Carnell Professor of
Materials Physics of Electronic and Photonic Thin Films
My research interest is in the materials physics underlying the applications of oxide and boride thin films, in particular thin films at the nanoscale. Metal oxides are a class of materials that have a wide variety of novel properties such as superconductivity, ferroelectricity, colossal magneto-resistivity, multiferroicity, etc. Similarly, borides display a variety of interesting magnetic, transport, and structural properties. My research focuses on the understanding of fundamental electrical, optical, and magnetic properties of thin film metal oxides and borides and the effects of structural and interfacial properties on them. Since these properties depend critically on the crystallinity of the materials, fabrication of high quality epitaxial thin films is an important part of my research activities. In my lab, Pulsed Laser Deposition is used to fabricate oxide thin films and heterostructures. A Hybrid Physical-Chemical Vapor Deposition (HPCVD) technique has been developed to deposit epitaxial magnesium diboride and other boride thin films. Thermal evaporation and sputtering are also routinely used in my research.
1. Lattice dynamics in nanoscale ferroelectric and multiferroic thin films and heterostructures. Lattice dynamics, in particular the soft mode behavior, is essential for the properties of ferroelectrics. In our research, we use Raman scattering to measure phonons in ferroelectric and multiferroic thin films and heterostructures, with an emphasis on the nanoscale structures. The past achievements include the discoveries of higher soft-mode frequency in ferroelectric thin films than in bulk crystals, the symmetry breaking in thin films due to defects, and the dramatic effect of epitaxial strain on ferroelectric phase transitions. Our recent groundbreaking work on UV Raman scattering in nanoscaled ferroelectric superlattices shows stunning results of ferroelectricity in one-unit-cell thick layers and tuning of Tc by ~500 K.
2. Multi-band superconductor MgB2. The multi-band nature of MgB2 offer unique opportunities to discover new physical phenomena not available in single-band superconductors, and MgB2 also holds great promises for superconducting digital circuits, for high-field magnets such as in Magnetic Resonance Imaging systems, and for superconducting RF cavities used in accelerators. We have developed the HPCVD technique which deposits in situ high quality epitaxial MgB2 thin films. The films are very clean and the tensile strain in the films leads to higher-than-bulk Tc values. The HPCVD technique also allows doping of the clean films in a controlled manner, resulting in record-high upper critical field Hc2 of over 60 T. We have made MgB2 Josephson junctions that operate well above 30 K.

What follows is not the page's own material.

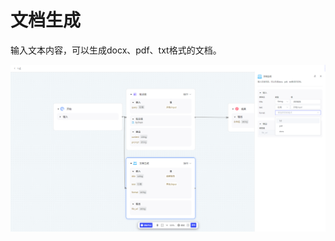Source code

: # **文档生成**

输入文本内容，可以生成docx、pdf、txt格式的文档。

![image-20250725154144618](assets/image-20250725154144618-1754469386748-3.png)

3. Oxide thermoelectric materials. Thermoelectric materials can be used to make energy conversion devices that generate power from thermal sources. In recent years, oxides, in particular layered cobaltates, have been actively studied as a new type of thermoelectric materials. The layered structure in these cobaltates offers a possibility to independently manipulate Seebeck coefficient, conductivity, and thermal conductivity to optimize the figure of merit ZT. Further, these oxides are inherently stable at high temperatures in air, making them very attractive for high temperature applications. We are actively investigating thin film oxide thermoelectric materials with an emphasis on significantly improving the current thermoelectric performances of oxides.